* THE PROBLEM *
State how many lines in the records hold the word "readings", giving the number and no other text.

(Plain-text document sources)
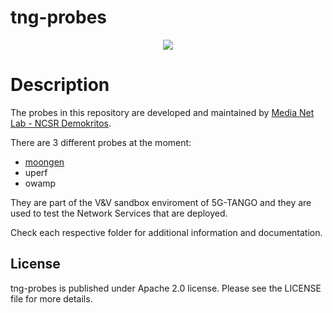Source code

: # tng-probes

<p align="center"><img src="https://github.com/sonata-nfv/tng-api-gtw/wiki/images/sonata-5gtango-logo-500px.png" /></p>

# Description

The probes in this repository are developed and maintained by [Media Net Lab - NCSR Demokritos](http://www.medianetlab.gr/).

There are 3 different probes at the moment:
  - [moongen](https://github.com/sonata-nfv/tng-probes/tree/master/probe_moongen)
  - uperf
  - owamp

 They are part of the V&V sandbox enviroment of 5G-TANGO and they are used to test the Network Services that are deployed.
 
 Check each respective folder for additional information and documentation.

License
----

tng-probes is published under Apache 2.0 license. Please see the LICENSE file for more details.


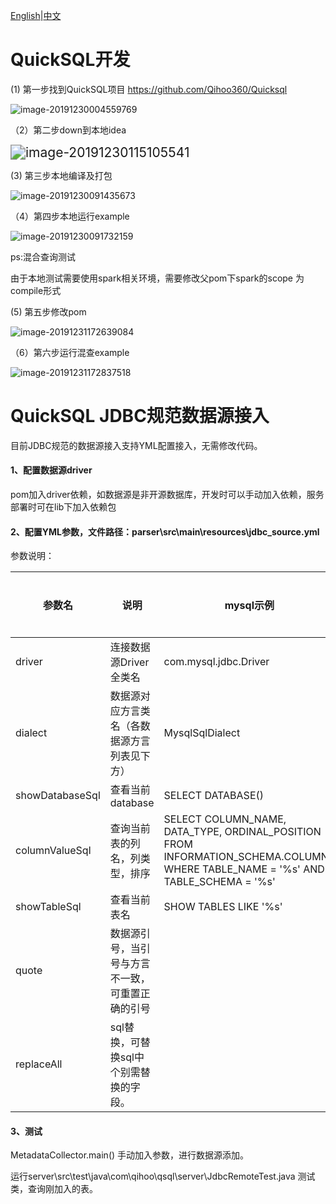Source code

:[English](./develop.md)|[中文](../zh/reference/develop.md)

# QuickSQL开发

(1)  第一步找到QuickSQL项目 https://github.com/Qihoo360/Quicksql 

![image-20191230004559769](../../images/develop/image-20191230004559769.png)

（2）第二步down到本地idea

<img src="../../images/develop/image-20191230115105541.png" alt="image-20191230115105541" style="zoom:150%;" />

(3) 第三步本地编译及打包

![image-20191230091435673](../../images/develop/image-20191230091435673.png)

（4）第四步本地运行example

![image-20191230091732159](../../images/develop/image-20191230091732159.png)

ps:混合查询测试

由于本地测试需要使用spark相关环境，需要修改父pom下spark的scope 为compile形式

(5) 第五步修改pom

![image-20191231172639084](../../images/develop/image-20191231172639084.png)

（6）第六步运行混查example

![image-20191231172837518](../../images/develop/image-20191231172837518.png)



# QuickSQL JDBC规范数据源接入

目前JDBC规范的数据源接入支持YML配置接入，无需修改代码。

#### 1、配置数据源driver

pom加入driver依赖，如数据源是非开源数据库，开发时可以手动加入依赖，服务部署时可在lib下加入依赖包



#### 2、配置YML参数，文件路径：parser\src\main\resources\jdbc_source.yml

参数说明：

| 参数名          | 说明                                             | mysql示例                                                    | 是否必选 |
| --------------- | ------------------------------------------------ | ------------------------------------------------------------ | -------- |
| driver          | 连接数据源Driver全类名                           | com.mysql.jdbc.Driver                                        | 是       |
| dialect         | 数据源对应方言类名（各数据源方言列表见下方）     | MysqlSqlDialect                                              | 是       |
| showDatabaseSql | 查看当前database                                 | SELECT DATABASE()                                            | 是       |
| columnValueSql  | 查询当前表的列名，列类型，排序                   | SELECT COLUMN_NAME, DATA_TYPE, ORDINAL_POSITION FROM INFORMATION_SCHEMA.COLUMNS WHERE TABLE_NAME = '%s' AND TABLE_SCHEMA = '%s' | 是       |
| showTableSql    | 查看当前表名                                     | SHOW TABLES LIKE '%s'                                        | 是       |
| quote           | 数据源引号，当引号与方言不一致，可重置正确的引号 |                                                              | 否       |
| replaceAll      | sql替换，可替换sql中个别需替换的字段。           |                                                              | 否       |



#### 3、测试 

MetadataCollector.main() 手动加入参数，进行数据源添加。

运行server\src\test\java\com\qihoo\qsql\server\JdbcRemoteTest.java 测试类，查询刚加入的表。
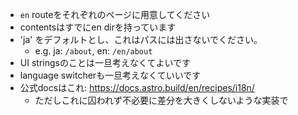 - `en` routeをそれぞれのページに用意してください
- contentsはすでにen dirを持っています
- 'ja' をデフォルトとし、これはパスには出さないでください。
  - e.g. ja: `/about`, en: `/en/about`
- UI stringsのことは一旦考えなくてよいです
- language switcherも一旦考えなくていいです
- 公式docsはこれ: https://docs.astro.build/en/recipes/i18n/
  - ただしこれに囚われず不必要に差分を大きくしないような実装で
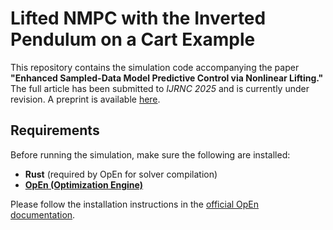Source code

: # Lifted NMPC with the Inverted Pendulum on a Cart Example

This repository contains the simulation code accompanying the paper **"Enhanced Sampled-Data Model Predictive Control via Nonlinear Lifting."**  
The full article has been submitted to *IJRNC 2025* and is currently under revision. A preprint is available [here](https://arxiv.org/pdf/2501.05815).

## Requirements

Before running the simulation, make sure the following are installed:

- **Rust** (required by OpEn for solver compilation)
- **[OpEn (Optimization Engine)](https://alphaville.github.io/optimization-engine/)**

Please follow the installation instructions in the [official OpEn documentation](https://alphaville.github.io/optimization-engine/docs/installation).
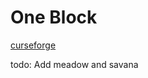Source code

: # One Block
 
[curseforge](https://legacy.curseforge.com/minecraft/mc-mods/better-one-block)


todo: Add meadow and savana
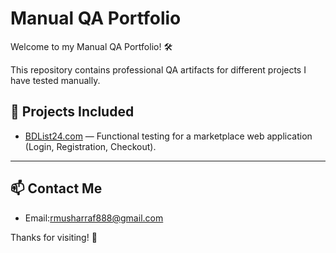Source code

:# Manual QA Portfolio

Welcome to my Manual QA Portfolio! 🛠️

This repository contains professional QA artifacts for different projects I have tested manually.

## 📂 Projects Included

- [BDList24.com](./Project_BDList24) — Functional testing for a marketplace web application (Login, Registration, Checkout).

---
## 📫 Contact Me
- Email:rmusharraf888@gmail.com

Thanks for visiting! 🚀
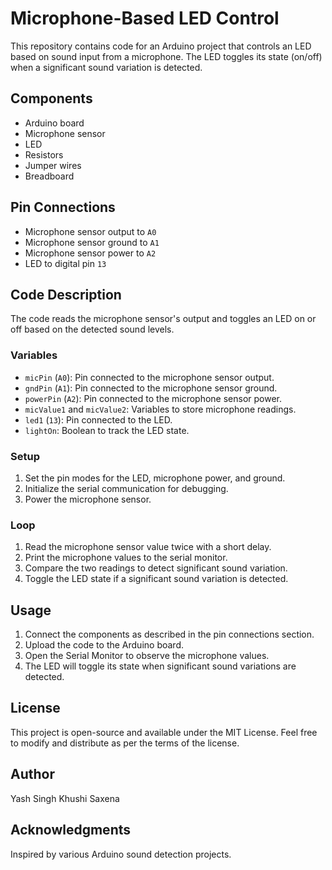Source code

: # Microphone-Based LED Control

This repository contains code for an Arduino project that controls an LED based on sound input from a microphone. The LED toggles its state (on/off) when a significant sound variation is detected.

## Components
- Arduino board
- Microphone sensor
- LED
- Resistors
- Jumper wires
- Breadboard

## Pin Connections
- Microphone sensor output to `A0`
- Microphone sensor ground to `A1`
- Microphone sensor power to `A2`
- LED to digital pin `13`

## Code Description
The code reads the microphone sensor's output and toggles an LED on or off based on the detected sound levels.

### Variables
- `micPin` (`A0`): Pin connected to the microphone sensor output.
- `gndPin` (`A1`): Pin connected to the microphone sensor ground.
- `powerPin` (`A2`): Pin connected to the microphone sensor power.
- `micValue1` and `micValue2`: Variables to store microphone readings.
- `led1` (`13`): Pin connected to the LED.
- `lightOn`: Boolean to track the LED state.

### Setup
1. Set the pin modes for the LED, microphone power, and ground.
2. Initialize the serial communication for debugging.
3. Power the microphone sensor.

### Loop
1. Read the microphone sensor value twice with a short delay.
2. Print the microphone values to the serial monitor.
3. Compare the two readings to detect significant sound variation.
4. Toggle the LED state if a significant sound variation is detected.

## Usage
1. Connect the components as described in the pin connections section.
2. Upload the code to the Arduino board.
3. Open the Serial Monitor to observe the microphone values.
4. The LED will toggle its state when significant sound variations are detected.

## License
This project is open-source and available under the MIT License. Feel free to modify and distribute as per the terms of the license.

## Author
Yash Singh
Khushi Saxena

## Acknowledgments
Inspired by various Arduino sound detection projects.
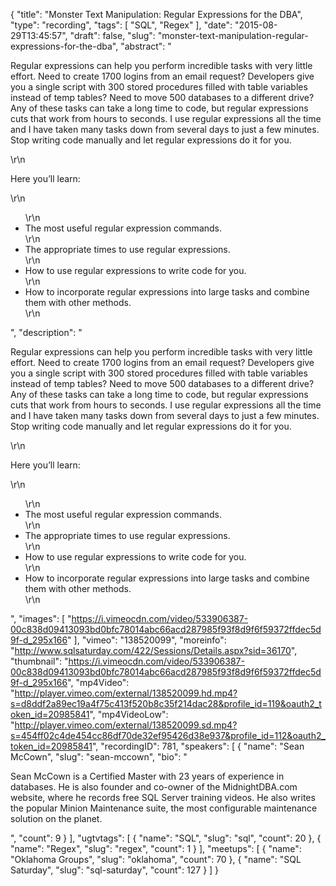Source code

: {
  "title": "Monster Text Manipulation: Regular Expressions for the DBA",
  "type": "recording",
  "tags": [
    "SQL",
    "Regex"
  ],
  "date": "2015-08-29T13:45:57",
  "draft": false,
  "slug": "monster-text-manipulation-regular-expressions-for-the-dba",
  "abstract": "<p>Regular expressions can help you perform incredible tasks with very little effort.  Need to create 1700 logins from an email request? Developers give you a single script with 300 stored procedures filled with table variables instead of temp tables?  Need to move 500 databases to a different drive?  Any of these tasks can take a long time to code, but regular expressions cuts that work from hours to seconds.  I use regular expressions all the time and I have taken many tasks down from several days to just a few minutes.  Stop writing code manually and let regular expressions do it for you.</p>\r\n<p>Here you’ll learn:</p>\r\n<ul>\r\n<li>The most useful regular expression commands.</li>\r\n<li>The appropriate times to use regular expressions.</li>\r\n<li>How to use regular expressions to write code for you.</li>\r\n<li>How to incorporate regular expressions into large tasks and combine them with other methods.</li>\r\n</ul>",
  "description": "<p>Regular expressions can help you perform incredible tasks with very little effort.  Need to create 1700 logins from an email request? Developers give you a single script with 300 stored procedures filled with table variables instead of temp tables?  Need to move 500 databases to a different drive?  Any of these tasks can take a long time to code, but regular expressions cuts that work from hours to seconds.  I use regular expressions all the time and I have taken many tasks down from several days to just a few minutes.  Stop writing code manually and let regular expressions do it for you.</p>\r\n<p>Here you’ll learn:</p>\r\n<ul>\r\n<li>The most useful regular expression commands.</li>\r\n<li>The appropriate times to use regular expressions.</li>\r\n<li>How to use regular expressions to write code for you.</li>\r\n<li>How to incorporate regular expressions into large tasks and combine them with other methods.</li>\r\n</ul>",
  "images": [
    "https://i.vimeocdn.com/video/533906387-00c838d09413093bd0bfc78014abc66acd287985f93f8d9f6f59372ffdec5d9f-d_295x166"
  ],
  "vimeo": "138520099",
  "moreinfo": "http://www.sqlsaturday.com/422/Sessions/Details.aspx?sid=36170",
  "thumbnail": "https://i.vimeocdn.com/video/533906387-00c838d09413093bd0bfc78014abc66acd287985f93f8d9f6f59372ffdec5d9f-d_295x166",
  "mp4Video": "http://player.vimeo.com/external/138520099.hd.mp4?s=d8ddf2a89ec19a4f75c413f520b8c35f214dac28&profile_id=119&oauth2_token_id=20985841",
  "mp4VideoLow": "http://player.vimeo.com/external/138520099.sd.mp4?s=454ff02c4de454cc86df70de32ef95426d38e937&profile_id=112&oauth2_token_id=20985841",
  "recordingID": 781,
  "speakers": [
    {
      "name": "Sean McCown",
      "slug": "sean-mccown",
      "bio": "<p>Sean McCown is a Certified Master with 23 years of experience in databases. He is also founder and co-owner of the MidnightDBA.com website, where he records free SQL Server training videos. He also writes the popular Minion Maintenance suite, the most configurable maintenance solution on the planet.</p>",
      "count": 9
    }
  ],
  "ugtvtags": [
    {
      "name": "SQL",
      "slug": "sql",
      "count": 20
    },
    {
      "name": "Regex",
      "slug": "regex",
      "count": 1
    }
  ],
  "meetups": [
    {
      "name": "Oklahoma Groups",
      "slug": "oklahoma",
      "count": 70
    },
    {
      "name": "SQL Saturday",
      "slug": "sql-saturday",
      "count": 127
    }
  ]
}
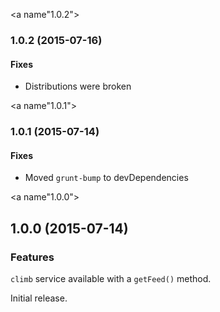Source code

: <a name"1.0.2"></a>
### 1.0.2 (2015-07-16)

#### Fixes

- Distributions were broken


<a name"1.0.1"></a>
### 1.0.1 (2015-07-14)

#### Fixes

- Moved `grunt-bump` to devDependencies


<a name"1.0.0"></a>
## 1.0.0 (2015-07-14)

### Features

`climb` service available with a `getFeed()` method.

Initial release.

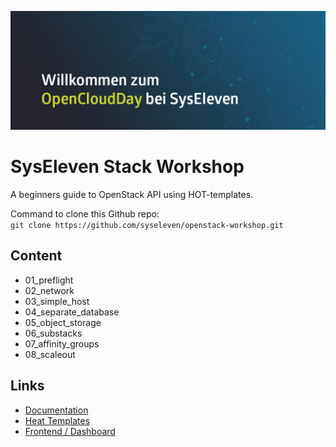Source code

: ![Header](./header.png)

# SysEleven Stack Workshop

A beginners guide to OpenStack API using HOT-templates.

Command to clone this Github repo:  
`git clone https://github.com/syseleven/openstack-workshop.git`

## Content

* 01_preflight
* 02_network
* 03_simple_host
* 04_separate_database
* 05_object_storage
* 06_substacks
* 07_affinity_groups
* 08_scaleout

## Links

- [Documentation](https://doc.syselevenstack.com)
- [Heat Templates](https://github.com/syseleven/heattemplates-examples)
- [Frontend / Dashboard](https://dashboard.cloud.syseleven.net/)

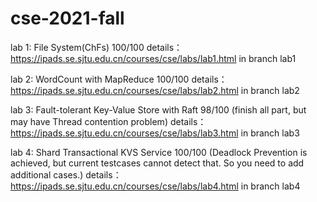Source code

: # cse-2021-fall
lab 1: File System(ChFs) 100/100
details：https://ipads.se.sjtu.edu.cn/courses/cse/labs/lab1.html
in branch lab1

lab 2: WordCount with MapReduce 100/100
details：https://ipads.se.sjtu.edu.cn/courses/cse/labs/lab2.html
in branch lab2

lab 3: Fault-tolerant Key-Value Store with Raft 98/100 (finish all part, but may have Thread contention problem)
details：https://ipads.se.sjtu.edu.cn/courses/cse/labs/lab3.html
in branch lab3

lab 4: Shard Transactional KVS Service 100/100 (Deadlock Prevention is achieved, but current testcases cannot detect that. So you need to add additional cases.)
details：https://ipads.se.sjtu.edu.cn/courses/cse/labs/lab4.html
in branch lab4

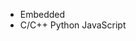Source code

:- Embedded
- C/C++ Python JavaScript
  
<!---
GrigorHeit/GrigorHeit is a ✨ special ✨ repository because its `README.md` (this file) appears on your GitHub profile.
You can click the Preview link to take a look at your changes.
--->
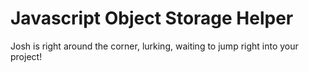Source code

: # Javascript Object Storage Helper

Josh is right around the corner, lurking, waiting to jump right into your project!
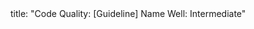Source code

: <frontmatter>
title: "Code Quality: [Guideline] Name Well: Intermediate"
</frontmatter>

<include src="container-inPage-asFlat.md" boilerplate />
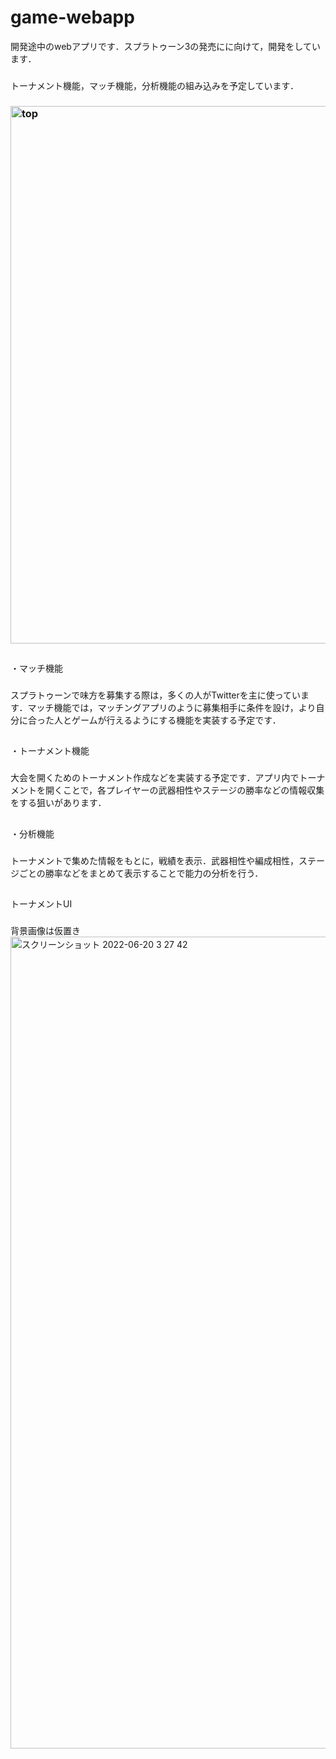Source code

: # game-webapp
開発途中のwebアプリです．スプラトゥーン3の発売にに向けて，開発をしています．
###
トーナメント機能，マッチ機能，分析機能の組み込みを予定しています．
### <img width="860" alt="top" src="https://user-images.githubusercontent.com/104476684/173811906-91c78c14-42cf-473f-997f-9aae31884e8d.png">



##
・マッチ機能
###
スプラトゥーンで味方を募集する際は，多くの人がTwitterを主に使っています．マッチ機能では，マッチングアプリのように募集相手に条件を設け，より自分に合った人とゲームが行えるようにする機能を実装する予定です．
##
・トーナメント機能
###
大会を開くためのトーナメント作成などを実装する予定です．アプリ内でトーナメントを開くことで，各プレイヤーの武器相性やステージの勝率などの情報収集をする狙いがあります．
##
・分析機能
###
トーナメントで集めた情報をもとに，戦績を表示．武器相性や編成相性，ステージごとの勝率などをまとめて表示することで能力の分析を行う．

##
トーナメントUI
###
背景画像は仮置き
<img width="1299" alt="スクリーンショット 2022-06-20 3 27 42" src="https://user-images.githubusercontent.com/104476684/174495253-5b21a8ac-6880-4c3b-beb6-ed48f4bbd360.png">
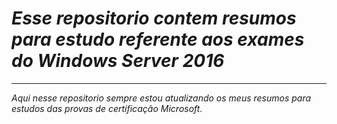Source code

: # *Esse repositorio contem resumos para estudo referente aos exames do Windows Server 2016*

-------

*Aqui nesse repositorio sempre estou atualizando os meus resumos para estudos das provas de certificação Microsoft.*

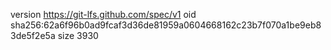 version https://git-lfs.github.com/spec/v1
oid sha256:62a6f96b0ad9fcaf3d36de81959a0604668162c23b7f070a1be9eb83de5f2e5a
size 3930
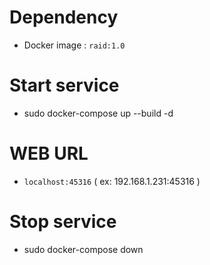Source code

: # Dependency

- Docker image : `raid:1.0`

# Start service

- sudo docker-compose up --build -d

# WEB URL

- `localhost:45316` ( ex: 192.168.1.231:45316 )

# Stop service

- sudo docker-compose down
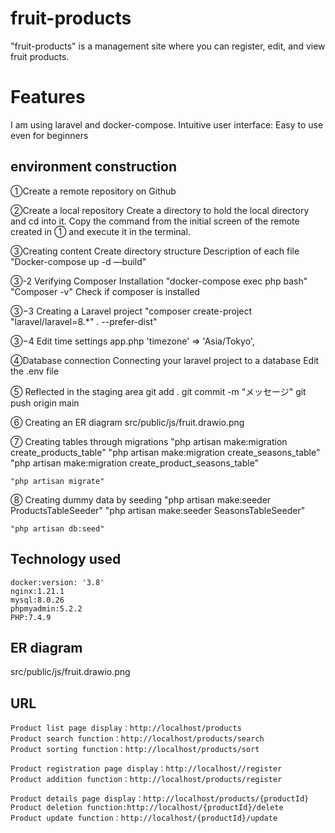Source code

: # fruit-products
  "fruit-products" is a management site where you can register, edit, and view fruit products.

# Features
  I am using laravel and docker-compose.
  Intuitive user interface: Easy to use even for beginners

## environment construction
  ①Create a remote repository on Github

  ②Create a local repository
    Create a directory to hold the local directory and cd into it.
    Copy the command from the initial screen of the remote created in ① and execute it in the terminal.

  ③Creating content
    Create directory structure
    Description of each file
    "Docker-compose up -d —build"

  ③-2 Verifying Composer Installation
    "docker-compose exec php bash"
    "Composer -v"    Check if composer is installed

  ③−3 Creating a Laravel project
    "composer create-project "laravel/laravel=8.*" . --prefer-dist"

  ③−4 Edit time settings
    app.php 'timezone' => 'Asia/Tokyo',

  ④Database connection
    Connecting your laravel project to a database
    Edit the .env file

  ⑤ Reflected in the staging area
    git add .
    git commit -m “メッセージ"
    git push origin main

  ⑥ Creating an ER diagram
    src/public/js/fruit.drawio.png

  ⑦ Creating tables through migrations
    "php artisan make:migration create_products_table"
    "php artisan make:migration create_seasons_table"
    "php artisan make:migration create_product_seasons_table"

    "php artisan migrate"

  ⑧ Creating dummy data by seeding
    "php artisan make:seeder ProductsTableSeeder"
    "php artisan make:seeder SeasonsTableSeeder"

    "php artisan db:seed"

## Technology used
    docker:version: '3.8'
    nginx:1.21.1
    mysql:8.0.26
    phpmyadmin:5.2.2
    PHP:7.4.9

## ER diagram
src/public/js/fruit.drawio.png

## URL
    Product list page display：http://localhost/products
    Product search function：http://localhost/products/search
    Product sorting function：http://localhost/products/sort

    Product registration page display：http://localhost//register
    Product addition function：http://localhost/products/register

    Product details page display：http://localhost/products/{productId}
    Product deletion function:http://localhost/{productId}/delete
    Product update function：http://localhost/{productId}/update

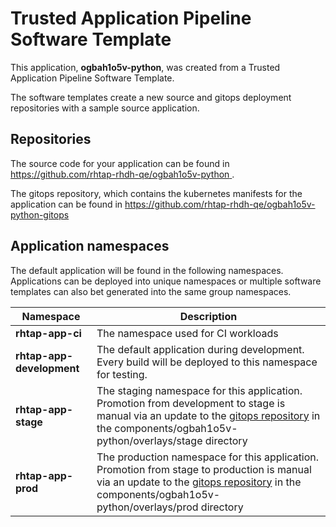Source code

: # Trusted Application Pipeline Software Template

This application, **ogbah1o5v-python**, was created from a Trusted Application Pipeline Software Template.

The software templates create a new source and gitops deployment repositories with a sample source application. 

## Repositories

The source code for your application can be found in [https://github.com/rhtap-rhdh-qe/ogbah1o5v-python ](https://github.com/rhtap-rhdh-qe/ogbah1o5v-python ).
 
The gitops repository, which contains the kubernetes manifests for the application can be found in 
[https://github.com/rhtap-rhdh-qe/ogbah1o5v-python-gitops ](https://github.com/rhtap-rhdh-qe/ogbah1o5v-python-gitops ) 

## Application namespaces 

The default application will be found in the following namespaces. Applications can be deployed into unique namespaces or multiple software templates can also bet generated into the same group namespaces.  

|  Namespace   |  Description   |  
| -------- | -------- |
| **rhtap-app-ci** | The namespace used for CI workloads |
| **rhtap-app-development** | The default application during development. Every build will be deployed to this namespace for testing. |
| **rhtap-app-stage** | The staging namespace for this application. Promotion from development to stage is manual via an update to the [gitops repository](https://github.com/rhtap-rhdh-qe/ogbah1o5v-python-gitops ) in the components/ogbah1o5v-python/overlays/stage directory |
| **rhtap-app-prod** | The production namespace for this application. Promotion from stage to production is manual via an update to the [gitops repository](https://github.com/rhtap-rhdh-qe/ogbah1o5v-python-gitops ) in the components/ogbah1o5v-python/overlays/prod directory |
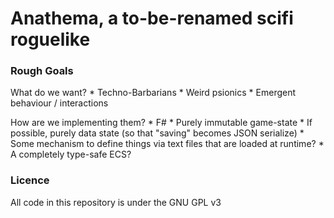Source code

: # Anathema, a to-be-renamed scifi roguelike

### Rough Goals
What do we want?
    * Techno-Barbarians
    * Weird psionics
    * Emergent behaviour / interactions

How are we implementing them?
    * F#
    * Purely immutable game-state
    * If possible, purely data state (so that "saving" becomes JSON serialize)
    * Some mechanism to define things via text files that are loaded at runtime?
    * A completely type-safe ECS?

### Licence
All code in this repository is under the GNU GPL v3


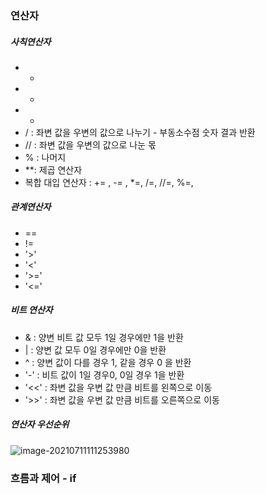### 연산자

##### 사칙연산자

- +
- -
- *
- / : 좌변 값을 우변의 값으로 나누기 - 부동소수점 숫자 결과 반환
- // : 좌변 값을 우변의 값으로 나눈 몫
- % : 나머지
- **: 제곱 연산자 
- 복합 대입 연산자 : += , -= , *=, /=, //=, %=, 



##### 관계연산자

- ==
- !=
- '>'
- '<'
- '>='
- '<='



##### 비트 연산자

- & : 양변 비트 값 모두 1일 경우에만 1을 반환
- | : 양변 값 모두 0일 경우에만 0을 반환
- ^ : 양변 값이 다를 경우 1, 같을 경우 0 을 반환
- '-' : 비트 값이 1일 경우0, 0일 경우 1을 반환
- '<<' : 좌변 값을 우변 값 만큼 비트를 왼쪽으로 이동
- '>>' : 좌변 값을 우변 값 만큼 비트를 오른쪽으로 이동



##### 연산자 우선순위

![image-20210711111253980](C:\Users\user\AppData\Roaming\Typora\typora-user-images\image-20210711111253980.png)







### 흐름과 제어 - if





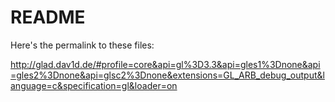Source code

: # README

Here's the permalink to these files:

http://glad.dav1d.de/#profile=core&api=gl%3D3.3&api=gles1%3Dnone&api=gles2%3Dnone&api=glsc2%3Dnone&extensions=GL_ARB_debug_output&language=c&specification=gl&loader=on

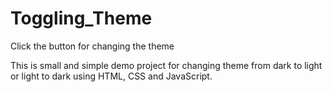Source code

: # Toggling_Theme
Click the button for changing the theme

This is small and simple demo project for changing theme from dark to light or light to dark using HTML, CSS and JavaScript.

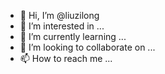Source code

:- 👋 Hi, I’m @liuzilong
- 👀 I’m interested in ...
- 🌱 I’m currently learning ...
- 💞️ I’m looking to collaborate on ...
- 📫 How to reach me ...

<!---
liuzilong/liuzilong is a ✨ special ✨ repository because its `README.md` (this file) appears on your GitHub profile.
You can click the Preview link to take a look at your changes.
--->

* COMPLETED EXERCISE *
2